Weise: Kirche hat auch ihre Chancen beim Hineinwirken in die Gesellschaft, weil Menschen immer auch ansprechbar sind auf die letzten Dinge - die essenziellen Fragen, den Lebenssinn. Das macht Kirche. Kirche bietet Geborgenheit, Welterklärung und Lebenssinn. Dieses Angebot haben sonst nur wenige, denke ich.

Das Diakonische Werk Würzburg ist in etwa halb so groß wie Ihr neuer Arbeitsplatz. Wie haben Sie sich darauf vorbereitet?

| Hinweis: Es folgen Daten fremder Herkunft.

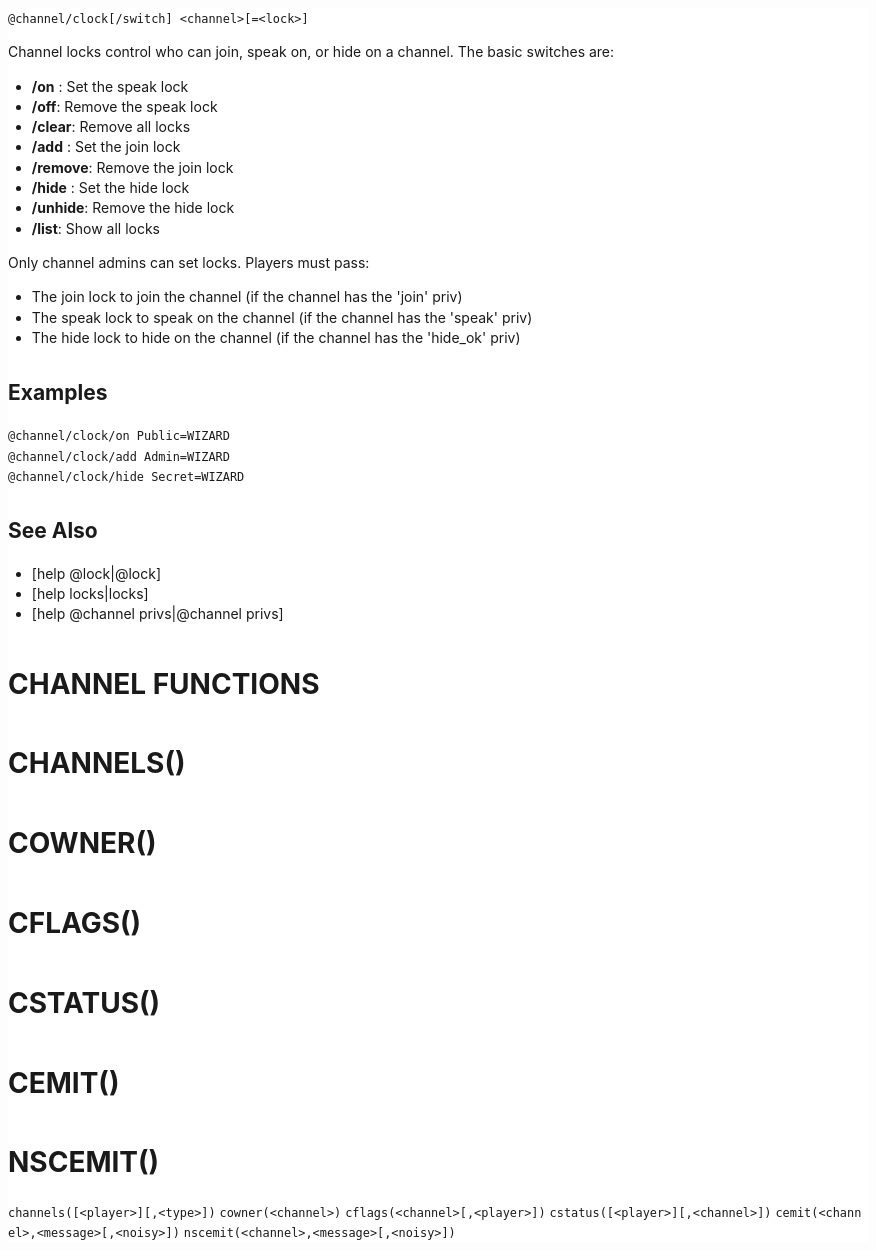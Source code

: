 `@channel/clock[/switch] <channel>[=<lock>]`

Channel locks control who can join, speak on, or hide on a channel. The basic switches are:
- **/on** *<lock>*: Set the speak lock
- **/off**: Remove the speak lock
- **/clear**: Remove all locks
- **/add** *<lock>*: Set the join lock
- **/remove**: Remove the join lock
- **/hide** *<lock>*: Set the hide lock
- **/unhide**: Remove the hide lock
- **/list**: Show all locks

Only channel admins can set locks. Players must pass:
- The join lock to join the channel (if the channel has the 'join' priv)
- The speak lock to speak on the channel (if the channel has the 'speak' priv)
- The hide lock to hide on the channel (if the channel has the 'hide_ok' priv)

## Examples
```
@channel/clock/on Public=WIZARD
@channel/clock/add Admin=WIZARD
@channel/clock/hide Secret=WIZARD
```

## See Also
- [help @lock|@lock]
- [help locks|locks]
- [help @channel privs|@channel privs]

# CHANNEL FUNCTIONS
# CHANNELS()
# COWNER()
# CFLAGS()
# CSTATUS()
# CEMIT()
# NSCEMIT()

`channels([<player>][,<type>])`
`cowner(<channel>)`
`cflags(<channel>[,<player>])`
`cstatus([<player>][,<channel>])`
`cemit(<channel>,<message>[,<noisy>])`
`nscemit(<channel>,<message>[,<noisy>])`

Weise: Ich hatte dafür ja extra Studienurlaub und Zeit mich darauf vorzubereiten. In dieser Zeit habe ich ähnliche Einrichtungen wie das Diakonissenkrankenhaus Leipzig oder das Diakoniewerk Martha Maria in Nürnberg besucht und dort Gespräche über die aktuellen Erfordernisse und Problemstellungen geführt. Ich fühle mich gut gerüstet für die neue Aufgabe.

Was werden ihre ersten großen Aufgaben in Magdeburg sein?

Weise: Ich werde mir erst einmal Zeit nehmen, dieses vielgestaltige diakonische Unternehmen kennenzulernen - die Mitarbeiter, die Stadt, die Umgebung. Das ist ein klug und bewusst geführtes Diakonisches Werk. Dann werden wir gemeinsam auf dem guten Weg weitergehen, den die Pfeifferschen Stiftungen bereits eingeschlagen haben.

Magdeburg ist sehr viel säkularer geprägt als Würzburg - müssen sich Diakonie und Kirche dort anders positionieren als etwa in Bayern?

Weise: Ganz sicher werde ich da ganz viel von den Menschen vor Ort lernen, wie sie das machen und was dort gebraucht wird.

Ich freue mich darauf, Kirche in der Form der Diakonie sein zu dürfen.

Zu guter Letzt: Was werden Sie an Würzburg voraussichtlich am meisten vermissen?

Weise: Die schöne Stadt, die Lebensqualität in Würzburg ist eine sehr hohe. Die Menschen, mit denen ich zusammengearbeitet und Lebenszeit geteilt habe, die werden mir fehlen. Allerdings ist auch Magdeburg ein schönes Fleckchen. Es gehört zum Leben einer Pfarrerin eben dazu, dass man ab und zu die Stelle und damit auch den Ort wechselt. Ein besonderes Geschenk dieser Stelle in Würzburg war das Kennenlernen der Jüdischen Gemeinde und das Engagement in der Gesellschaft für christlich-jüdische Zusammenarbeit - das hat mir große Freude bereitet.

Was wünschen Sie ihrer Nachfolgerin oder ihrem Nachfolger?

Weise: Dass er oder sie die Vielfalt hier annimmt, sich daran erfreut und diese Vielfalt mitgestaltet.